What Collin has in mind when he speaks of "compassionate" Christians is quite clear: "You clothe the homeless, feed the hungry, nurse the sick. You write the letters, shame the offenders, protest the powers." I thought of Jonathan Wilson-Hartgrove and Rutba House, and of many young Christians I know. "Courageous" isn't so obvious. Wilson-Hartgrove and others who went to Iraq to protest against the US bombing, for instance, were certainly courageous, whatever else they were, but that's not what Collin has in mind here: "Maybe the most countercultural thing you can do today is stand firm and stay put. Not change your mind. Not assume new is better." He's thinking particularly of Christians who are "standing firm" against strong cultural pressures. The least obvious of the three categories is "commissioned." Here Collin is talking about pragmatic Christians (as they see themselves) of a kind particularly common in evangelicalism, whose churches "tend to dominate the skylines of small towns and suburbs across the United States. In a results-oriented culture, commissioned churches have found a formula that works."

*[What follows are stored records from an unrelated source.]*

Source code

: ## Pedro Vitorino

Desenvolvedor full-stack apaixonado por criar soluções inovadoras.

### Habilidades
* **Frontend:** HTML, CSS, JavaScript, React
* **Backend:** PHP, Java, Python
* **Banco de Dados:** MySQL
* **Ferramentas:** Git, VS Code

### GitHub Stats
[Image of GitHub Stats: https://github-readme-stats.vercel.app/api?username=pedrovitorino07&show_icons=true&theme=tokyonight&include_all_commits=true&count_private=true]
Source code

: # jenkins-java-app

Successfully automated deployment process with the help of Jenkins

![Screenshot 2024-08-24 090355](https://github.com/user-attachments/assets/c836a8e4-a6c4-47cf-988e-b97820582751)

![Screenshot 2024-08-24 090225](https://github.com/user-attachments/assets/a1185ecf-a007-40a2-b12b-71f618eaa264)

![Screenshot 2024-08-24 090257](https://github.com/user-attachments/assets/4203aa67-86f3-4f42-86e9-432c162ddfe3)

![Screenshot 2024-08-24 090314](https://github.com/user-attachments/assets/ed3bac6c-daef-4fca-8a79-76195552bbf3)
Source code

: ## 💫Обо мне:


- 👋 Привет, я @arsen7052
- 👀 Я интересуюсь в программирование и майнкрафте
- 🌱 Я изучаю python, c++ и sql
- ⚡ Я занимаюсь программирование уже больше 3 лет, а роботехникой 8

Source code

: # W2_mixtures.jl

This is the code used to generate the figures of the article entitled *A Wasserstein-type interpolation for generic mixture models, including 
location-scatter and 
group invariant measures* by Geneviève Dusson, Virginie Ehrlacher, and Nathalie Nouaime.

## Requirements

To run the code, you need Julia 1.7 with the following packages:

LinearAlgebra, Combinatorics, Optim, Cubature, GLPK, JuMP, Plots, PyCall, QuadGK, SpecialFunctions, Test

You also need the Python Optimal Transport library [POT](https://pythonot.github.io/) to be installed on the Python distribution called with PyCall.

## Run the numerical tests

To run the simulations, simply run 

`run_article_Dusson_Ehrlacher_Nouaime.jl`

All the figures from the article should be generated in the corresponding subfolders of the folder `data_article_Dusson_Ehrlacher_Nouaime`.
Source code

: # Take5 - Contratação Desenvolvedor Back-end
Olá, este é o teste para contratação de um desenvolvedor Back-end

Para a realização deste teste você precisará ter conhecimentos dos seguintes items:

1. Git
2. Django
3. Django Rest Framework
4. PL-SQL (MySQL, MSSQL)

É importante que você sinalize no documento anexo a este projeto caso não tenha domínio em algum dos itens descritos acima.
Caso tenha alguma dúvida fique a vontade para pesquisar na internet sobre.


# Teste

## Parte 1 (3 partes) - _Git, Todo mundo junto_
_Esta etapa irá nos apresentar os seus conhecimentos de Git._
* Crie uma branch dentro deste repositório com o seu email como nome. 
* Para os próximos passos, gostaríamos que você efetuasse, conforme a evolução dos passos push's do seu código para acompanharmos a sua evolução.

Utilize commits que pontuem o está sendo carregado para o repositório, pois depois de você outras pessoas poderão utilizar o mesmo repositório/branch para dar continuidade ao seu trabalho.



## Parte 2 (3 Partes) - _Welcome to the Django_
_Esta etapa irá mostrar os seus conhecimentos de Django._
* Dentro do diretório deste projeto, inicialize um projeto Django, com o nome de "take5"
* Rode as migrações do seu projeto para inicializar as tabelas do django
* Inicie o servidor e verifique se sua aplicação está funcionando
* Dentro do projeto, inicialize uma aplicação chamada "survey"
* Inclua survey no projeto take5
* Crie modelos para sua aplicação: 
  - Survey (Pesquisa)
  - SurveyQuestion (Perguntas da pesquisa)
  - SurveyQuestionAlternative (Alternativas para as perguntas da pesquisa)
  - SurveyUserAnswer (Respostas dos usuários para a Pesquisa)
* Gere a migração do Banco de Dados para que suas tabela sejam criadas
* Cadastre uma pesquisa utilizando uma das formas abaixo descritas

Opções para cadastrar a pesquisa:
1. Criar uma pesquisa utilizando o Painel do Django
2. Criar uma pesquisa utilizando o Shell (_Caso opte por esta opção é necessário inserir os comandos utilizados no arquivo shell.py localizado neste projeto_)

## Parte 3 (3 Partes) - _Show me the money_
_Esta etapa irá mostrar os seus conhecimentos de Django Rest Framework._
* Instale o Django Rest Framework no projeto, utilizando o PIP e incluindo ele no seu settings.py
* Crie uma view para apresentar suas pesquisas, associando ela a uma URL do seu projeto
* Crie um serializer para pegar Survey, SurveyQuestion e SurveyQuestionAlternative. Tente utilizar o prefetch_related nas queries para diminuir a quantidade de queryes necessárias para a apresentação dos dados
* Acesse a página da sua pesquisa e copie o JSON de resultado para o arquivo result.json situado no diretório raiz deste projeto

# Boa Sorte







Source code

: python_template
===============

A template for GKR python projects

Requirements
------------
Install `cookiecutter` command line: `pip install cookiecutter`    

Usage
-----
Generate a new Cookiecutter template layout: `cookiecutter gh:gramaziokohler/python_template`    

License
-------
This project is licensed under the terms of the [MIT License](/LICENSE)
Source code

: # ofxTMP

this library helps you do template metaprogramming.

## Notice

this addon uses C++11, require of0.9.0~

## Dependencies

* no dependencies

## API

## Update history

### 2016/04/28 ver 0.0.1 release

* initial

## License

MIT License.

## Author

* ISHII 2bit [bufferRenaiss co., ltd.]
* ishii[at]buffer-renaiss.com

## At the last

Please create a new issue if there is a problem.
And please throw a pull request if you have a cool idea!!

Each category, Collin observes, has distinctive weaknesses as well as distinctive strengths. Christians of each variety need to listen to and learn from fellow believers whose emphases are different from their own. But above all—this theme is repeated again and again throughout the book—all Christians need to "shine light on our blind spots and measure ourselves against Jesus." This doesn't mean that, as believers, we'll always agree on what following Jesus entails. "We often seize on one aspect of his character and brandish it as weapon against other believers," Collin writes. "And we rope our partial Jesus into some of the nastiest conflicts."
Like much else in the book, this strikes me as being right on target. I must admit that, while I can think of specific individuals who fit each of Collin's three categories, most of the Christians I know don't fit readily in any of the three. The "compassionate," the "courageous," and the "commissioned" are all activists, so to speak, and in that sense the three ideal types have more in common with one another than they do with the vast majority of their fellow believers. But I greatly appreciate Collin's frank acknowledgment of our blind spots. This makes the concluding sentence of his book—which follows a quotation of John 17:20-21—all the more persuasive: "Jesus secures our faith in the promise that a divided church that often garbles his witness to the world can testify with one voice to the only hope in any age." Amen.
John Wilson is the editor of Books & Culture.